*What you should do*: Go through the records and filter out every line lacking the word "align"; copy the lines that remain.

*Records shown*:
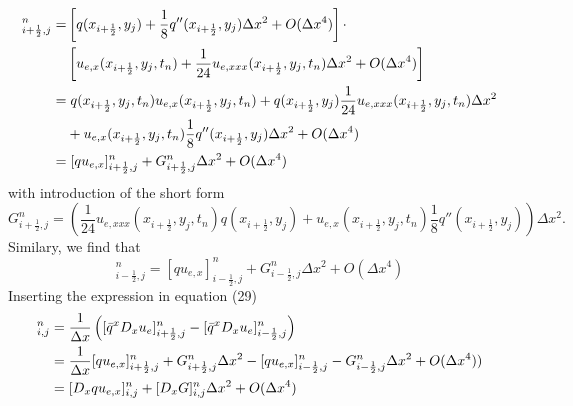 \documentclass[twoside]{article}
\begin{document}
\begin{align}
[\bar{q}D_{x}u_{e}]_{i+\frac{1}{2},j}^{n} =& \left[q(x_{i+\frac{1}{2}},y_{j})+\frac{1}{8}q''(x_{i+\frac{1}{2}},y_{j})\Delta x^{2}+O(\Delta x^{4})\right] \cdot\\ \notag
&\left[u_{e,x}(x_{i+\frac{1}{2}},y_{j},t_{n})+\frac{1}{24}u_{e,xxx}(x_{i+\frac{1}{2}},y_{j},t_{n})\Delta x^{2}+O(\Delta x^{4})\right] \\ \notag
=& \hspace{1mm}q(x_{i+\frac{1}{2}},y_{j},t_{n})u_{e,x}(x_{i+\frac{1}{2}},y_{j},t_{n})+q(x_{i+\frac{1}{2}},y_{j})\frac{1}{24}u_{e,xxx}(x_{i+\frac{1}{2}},y_{j},t_{n})\Delta x^{2}\\ \notag
&+u_{e,x}(x_{i+\frac{1}{2}},y_{j},t_{n})\frac{1}{8}q''(x_{i+\frac{1}{2}},y_{j})\Delta x^{2}+O(\Delta x^{4}) \\ \notag 
=& \hspace{1mm}[qu_{e,x}]_{i+\frac{1}{2},j}^{n}+G_{i+\frac{1}{2},j}^{n}\Delta x^{2}+O(\Delta x^{4})
\end{align}
with introduction of the short form
\begin{equation*}
G_{i+\frac{1}{2},j}^{n}= \left(\frac{1}{24}u_{e,xxx}(x_{i+\frac{1}{2}},y_{j},t_{n})q(x_{i+\frac{1}{2}},y_{j})+u_{e,x}(x_{i+\frac{1}{2}},y_{j},t_{n})\frac{1}{8}q''(x_{i+\frac{1}{2}},y_{j}) \right)\Delta x^{2} .
\end{equation*}
Similary, we find that
\begin{equation}
[\bar{q}D_{x}u_{e}]_{i-\frac{1}{2},j}^{n}=[qu_{e,x}]_{i-\frac{1}{2},j}^{n}+G_{i-\frac{1}{2},j}^{n}\Delta x^{2}+O(\Delta x^{4})
\end{equation}
Inserting the expression in equation (29)
\begin{align*}
[D_{x}\bar{q}^{x}D_{x}u_{e}]_{i,j}^{n} =&\hspace{1mm}\frac{1}{\Delta x}\left([\bar{q}^{x}D_{x}u_{e}]_{i+\frac{1}{2},j}^{n}-[\bar{q}^{x}D_{x}u_{e}]_{i-\frac{1}{2},j}^{n}\right) \\
=&\hspace{1mm} \frac{1}{\Delta x}[qu_{e,x}]_{i+\frac{1}{2},j}^{n}+G_{i+\frac{1}{2},j}^{n}\Delta x^{2}-[qu_{e,x}]_{i-\frac{1}{2},j}^{n}-G_{i-\frac{1}{2},j}^{n}\Delta x^{2}+O(\Delta x^{4})) \\
=&\hspace{1mm} [D_{x}qu_{e,x}]_{i,j}^{n}+[D_{x}G]_{i,j}^{n}\Delta x^{2}+O(\Delta x^{4})
\end{align*}
\end{document}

*Written answer*:
\begin{align}
\end{align}
\begin{align*}
\end{align*}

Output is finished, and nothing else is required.